Podemos sempre descobrir novas dimensões no Senhor. Algumas delas surpreendem-nos e não são fáceis de compreender à primeira vista. O texto de hoje mostra-nos um desses aspectos, pois aqui é-nos dito que Ele não veio trazer a paz, mas sim a espada, quando normalmente estamos habituados a ver o Senhor como Aquele que traz a verdadeira paz. De fato, isso continua a ser verdade, porque Jesus é o “Príncipe da Paz” (cf. Is 9,5), aquele que traz a paz com Deus, a paz com o próximo e, portanto, também a paz interior.

Mas a verdadeira paz só pode ser recebida com a condição da verdade; caso contrário, será uma paz falsa ou aparente, que a qualquer momento voltará a desvanecer-se.

As palavras do Senhor que ouvimos no Evangelho de hoje devem ser entendidas neste contexto.

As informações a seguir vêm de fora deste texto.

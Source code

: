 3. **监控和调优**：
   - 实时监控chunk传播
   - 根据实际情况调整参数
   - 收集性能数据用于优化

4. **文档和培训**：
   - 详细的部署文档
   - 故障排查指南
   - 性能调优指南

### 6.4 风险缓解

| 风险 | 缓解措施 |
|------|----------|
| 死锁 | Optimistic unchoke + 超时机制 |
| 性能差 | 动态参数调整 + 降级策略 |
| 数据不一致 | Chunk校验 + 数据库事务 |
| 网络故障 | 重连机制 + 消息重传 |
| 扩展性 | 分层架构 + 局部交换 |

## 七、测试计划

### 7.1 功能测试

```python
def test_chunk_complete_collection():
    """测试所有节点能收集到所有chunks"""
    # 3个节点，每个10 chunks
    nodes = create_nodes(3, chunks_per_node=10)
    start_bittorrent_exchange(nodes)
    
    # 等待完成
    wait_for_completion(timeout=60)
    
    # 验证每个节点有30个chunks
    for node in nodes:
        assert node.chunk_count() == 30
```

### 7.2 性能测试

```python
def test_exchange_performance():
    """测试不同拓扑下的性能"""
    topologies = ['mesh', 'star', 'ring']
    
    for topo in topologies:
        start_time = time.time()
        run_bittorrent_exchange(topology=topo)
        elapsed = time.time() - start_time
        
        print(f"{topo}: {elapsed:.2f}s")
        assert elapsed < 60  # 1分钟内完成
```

No encontro com Ele, chega para o homem a hora da decisão: ou se abre ao amor e à verdade de Deus, ou se fecha. Se se abrir, a verdadeira paz poderá entrar nele; se se fecha, não poderá receber a paz que só Deus pode dar.

Por esta decisão ser tão essencial, podem surgir divisões mesmo nos relacionamentos familiares mais próximos. Vejamos a questão do aborto, por exemplo. Do ponto de vista cristão, nunca o podemos justificar. Uma pessoa que guarde seriamente os mandamentos de Deus nunca poderá dizer “sim” a uma tal ação e, com a ajuda de Deus, resistirá a qualquer pressão que possa vir da sua própria família ou do Estado. Um cristão assim nunca renunciaria à vida da criança não nascida! Mas é possível que na sua família mais próxima haja uma opinião diferente sobre o assunto, de modo que possa surgir inimizade por causa desta questão.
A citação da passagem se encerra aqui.